About this exercise | Write the data out in full and word for word. Do not include images.

Collected data
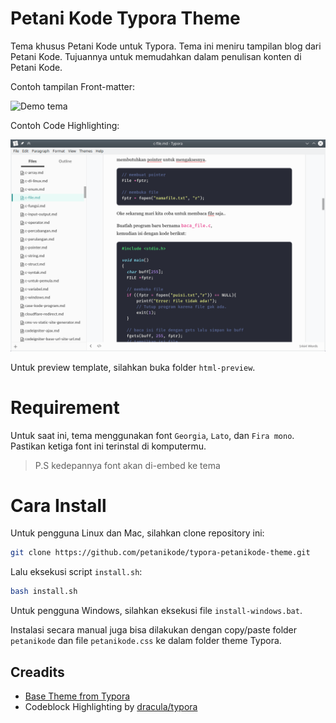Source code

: # Petani Kode Typora Theme

Tema khusus Petani Kode untuk Typora. Tema ini meniru tampilan blog dari
Petani Kode. Tujuannya untuk memudahkan dalam penulisan konten di Petani Kode.

Contoh tampilan Front-matter:

![Demo tema](html-preview/front-matter.png.png)

Contoh Code Highlighting:

![Demo tema](html-preview/code-higlihghting.png)

Untuk preview template, silahkan buka folder `html-preview`.

# Requirement

Untuk saat ini, tema menggunakan font `Georgia`, `Lato`, dan `Fira mono`.
Pastikan ketiga font ini terinstal di komputermu.

> P.S kedepannya font akan di-embed ke tema

# Cara Install

Untuk pengguna Linux dan Mac, silahkan clone repository ini:

```bash
git clone https://github.com/petanikode/typora-petanikode-theme.git
```

Lalu eksekusi script `install.sh`:

```bash
bash install.sh
```

Untuk pengguna Windows, silahkan eksekusi file `install-windows.bat`.

Instalasi secara manual juga bisa dilakukan dengan copy/paste folder `petanikode`
dan file `petanikode.css` ke dalam folder theme Typora.

## Creadits

- [Base Theme from Typora](https://github.com/typora/typora-theme-toolkit)
- Codeblock Highlighting by [dracula/typora](https://github.com/dracula/typora)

Exercise answer |
Source code

: # Petani Kode Typora Theme

Tema khusus Petani Kode untuk Typora. Tema ini meniru tampilan blog dari
Petani Kode. Tujuannya untuk memudahkan dalam penulisan konten di Petani Kode.

Contoh tampilan Front-matter:

![Demo tema](html-preview/front-matter.png.png)

Contoh Code Highlighting:

![Demo tema](html-preview/code-higlihghting.png)

Untuk preview template, silahkan buka folder `html-preview`.

# Requirement

Untuk saat ini, tema menggunakan font `Georgia`, `Lato`, dan `Fira mono`.
Pastikan ketiga font ini terinstal di komputermu.

> P.S kedepannya font akan di-embed ke tema

# Cara Install

Untuk pengguna Linux dan Mac, silahkan clone repository ini:

```bash
git clone https://github.com/petanikode/typora-petanikode-theme.git
```

Lalu eksekusi script `install.sh`:

```bash
bash install.sh
```

Untuk pengguna Windows, silahkan eksekusi file `install-windows.bat`.

Instalasi secara manual juga bisa dilakukan dengan copy/paste folder `petanikode`
dan file `petanikode.css` ke dalam folder theme Typora.

## Creadits

- [Base Theme from Typora](https://github.com/typora/typora-theme-toolkit)
- Codeblock Highlighting by [dracula/typora](https://github.com/dracula/typora)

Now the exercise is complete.